Original story from Australian network news September 7, 2013
South Korea has extended its ban on Japanese fisheries products over fears of contamination from the crippled Fukushima nuclear plant.
Consumption of fish products in South Korea has dropped sharply in recent weeks as Japanese workers struggle to contain leaks at the tsunami-wrecked facility.
The plant’s operator Tokyo Electric Power (TEPCO) has admitted that highly toxic water may have made its way into the Pacific Ocean.
The company also says up to 300 tonnes of mildly radioactive groundwater is making its way into the sea every day.

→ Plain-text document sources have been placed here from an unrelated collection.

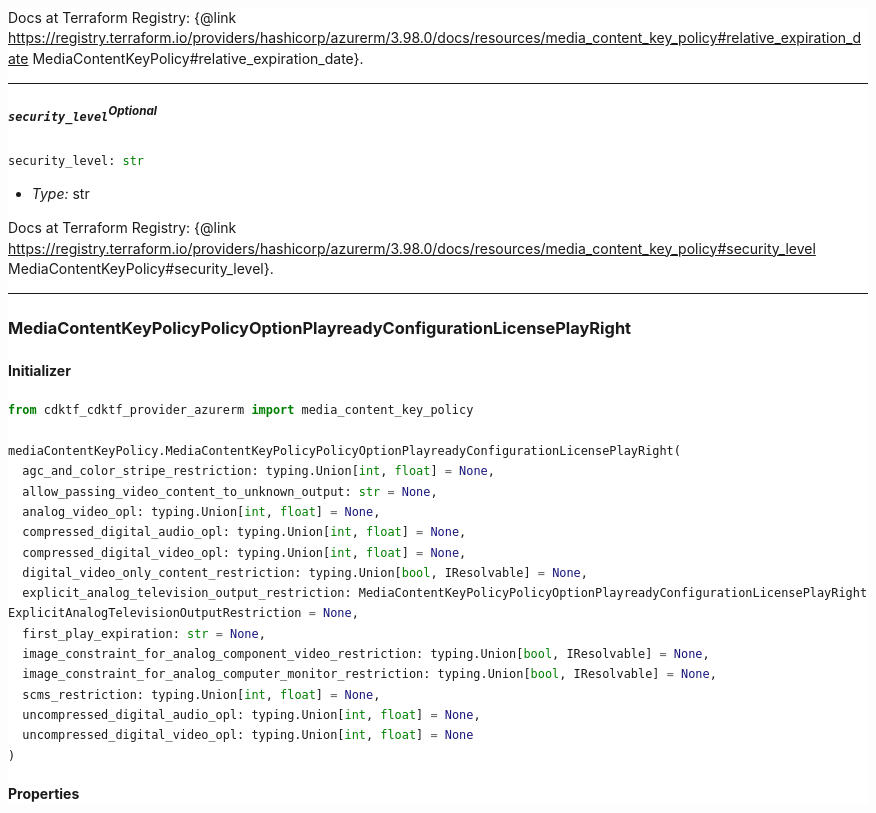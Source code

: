 Docs at Terraform Registry: {@link https://registry.terraform.io/providers/hashicorp/azurerm/3.98.0/docs/resources/media_content_key_policy#relative_expiration_date MediaContentKeyPolicy#relative_expiration_date}.

---

##### `security_level`<sup>Optional</sup> <a name="security_level" id="@cdktf/provider-azurerm.mediaContentKeyPolicy.MediaContentKeyPolicyPolicyOptionPlayreadyConfigurationLicense.property.securityLevel"></a>

```python
security_level: str
```

- *Type:* str

Docs at Terraform Registry: {@link https://registry.terraform.io/providers/hashicorp/azurerm/3.98.0/docs/resources/media_content_key_policy#security_level MediaContentKeyPolicy#security_level}.

---

### MediaContentKeyPolicyPolicyOptionPlayreadyConfigurationLicensePlayRight <a name="MediaContentKeyPolicyPolicyOptionPlayreadyConfigurationLicensePlayRight" id="@cdktf/provider-azurerm.mediaContentKeyPolicy.MediaContentKeyPolicyPolicyOptionPlayreadyConfigurationLicensePlayRight"></a>

#### Initializer <a name="Initializer" id="@cdktf/provider-azurerm.mediaContentKeyPolicy.MediaContentKeyPolicyPolicyOptionPlayreadyConfigurationLicensePlayRight.Initializer"></a>

```python
from cdktf_cdktf_provider_azurerm import media_content_key_policy

mediaContentKeyPolicy.MediaContentKeyPolicyPolicyOptionPlayreadyConfigurationLicensePlayRight(
  agc_and_color_stripe_restriction: typing.Union[int, float] = None,
  allow_passing_video_content_to_unknown_output: str = None,
  analog_video_opl: typing.Union[int, float] = None,
  compressed_digital_audio_opl: typing.Union[int, float] = None,
  compressed_digital_video_opl: typing.Union[int, float] = None,
  digital_video_only_content_restriction: typing.Union[bool, IResolvable] = None,
  explicit_analog_television_output_restriction: MediaContentKeyPolicyPolicyOptionPlayreadyConfigurationLicensePlayRightExplicitAnalogTelevisionOutputRestriction = None,
  first_play_expiration: str = None,
  image_constraint_for_analog_component_video_restriction: typing.Union[bool, IResolvable] = None,
  image_constraint_for_analog_computer_monitor_restriction: typing.Union[bool, IResolvable] = None,
  scms_restriction: typing.Union[int, float] = None,
  uncompressed_digital_audio_opl: typing.Union[int, float] = None,
  uncompressed_digital_video_opl: typing.Union[int, float] = None
)
```

#### Properties <a name="Properties" id="Properties"></a>
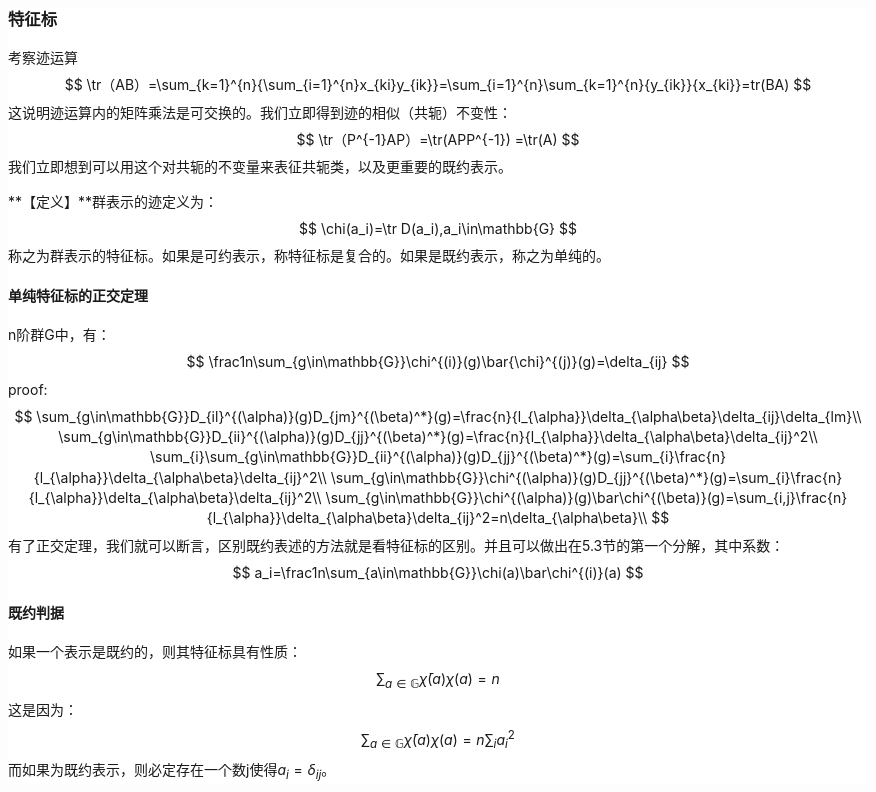 ### 特征标

考察迹运算
$$
\tr（AB）=\sum_{k=1}^{n}{\sum_{i=1}^{n}x_{ki}y_{ik}}=\sum_{i=1}^{n}\sum_{k=1}^{n}{y_{ik}}{x_{ki}}=tr(BA)
$$
这说明迹运算内的矩阵乘法是可交换的。我们立即得到迹的相似（共轭）不变性：
$$
\tr（P^{-1}AP）=\tr(APP^{-1}) =\tr(A)
$$
我们立即想到可以用这个对共轭的不变量来表征共轭类，以及更重要的既约表示。

**【定义】**群表示的迹定义为：
$$
\chi(a_i)=\tr D(a_i),a_i\in\mathbb{G}
$$
称之为群表示的特征标。如果是可约表示，称特征标是复合的。如果是既约表示，称之为单纯的。

#### 单纯特征标的正交定理

n阶群G中，有：
$$
\frac1n\sum_{g\in\mathbb{G}}\chi^{(i)}(g)\bar{\chi}^{(j)}(g)=\delta_{ij}
$$
proof:
$$
\sum_{g\in\mathbb{G}}D_{il}^{(\alpha)}(g)D_{jm}^{(\beta)^*}(g)=\frac{n}{l_{\alpha}}\delta_{\alpha\beta}\delta_{ij}\delta_{lm}\\
\sum_{g\in\mathbb{G}}D_{ii}^{(\alpha)}(g)D_{jj}^{(\beta)^*}(g)=\frac{n}{l_{\alpha}}\delta_{\alpha\beta}\delta_{ij}^2\\
\sum_{i}\sum_{g\in\mathbb{G}}D_{ii}^{(\alpha)}(g)D_{jj}^{(\beta)^*}(g)=\sum_{i}\frac{n}{l_{\alpha}}\delta_{\alpha\beta}\delta_{ij}^2\\
\sum_{g\in\mathbb{G}}\chi^{(\alpha)}(g)D_{jj}^{(\beta)^*}(g)=\sum_{i}\frac{n}{l_{\alpha}}\delta_{\alpha\beta}\delta_{ij}^2\\
\sum_{g\in\mathbb{G}}\chi^{(\alpha)}(g)\bar\chi^{(\beta)}(g)=\sum_{i,j}\frac{n}{l_{\alpha}}\delta_{\alpha\beta}\delta_{ij}^2=n\delta_{\alpha\beta}\\
$$
有了正交定理，我们就可以断言，区别既约表述的方法就是看特征标的区别。并且可以做出在5.3节的第一个分解，其中系数：
$$
a_i=\frac1n\sum_{a\in\mathbb{G}}\chi(a)\bar\chi^{(i)}(a)
$$

#### 既约判据

如果一个表示是既约的，则其特征标具有性质：
$$
\sum_{a\in\mathbb{G}}\bar\chi(a)\chi(a)=n
$$
这是因为：
$$
\sum_{a\in\mathbb{G}}\bar\chi(a)\chi(a)=n\sum_ia_i^2
$$
而如果为既约表示，则必定存在一个数j使得$a_i=\delta_{ij}$。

South Korea had previously imposed an import ban on dozens of Japanese fisheries products produced in Fukushima and seven other prefectures following the meltdown at the nuclear plant, triggered by the 2011 tsunami.
The government has now widened the ban to take in all such products from Fukushima and the seven other prefectures – Ibaraki, Gunma, Miyagi, Iwate, Tochigi, Chiba and Aomori.
The Ministry of Oceans and Fisheries says it is taking action in response to rising fears in South Korea.
“The measure comes as our people’s concerns are growing over the fact that hundreds of tonnes of radiation-contaminated water leak every day from the site of Japan’s nuclear accident in Fukushima,” the ministry said in a statement.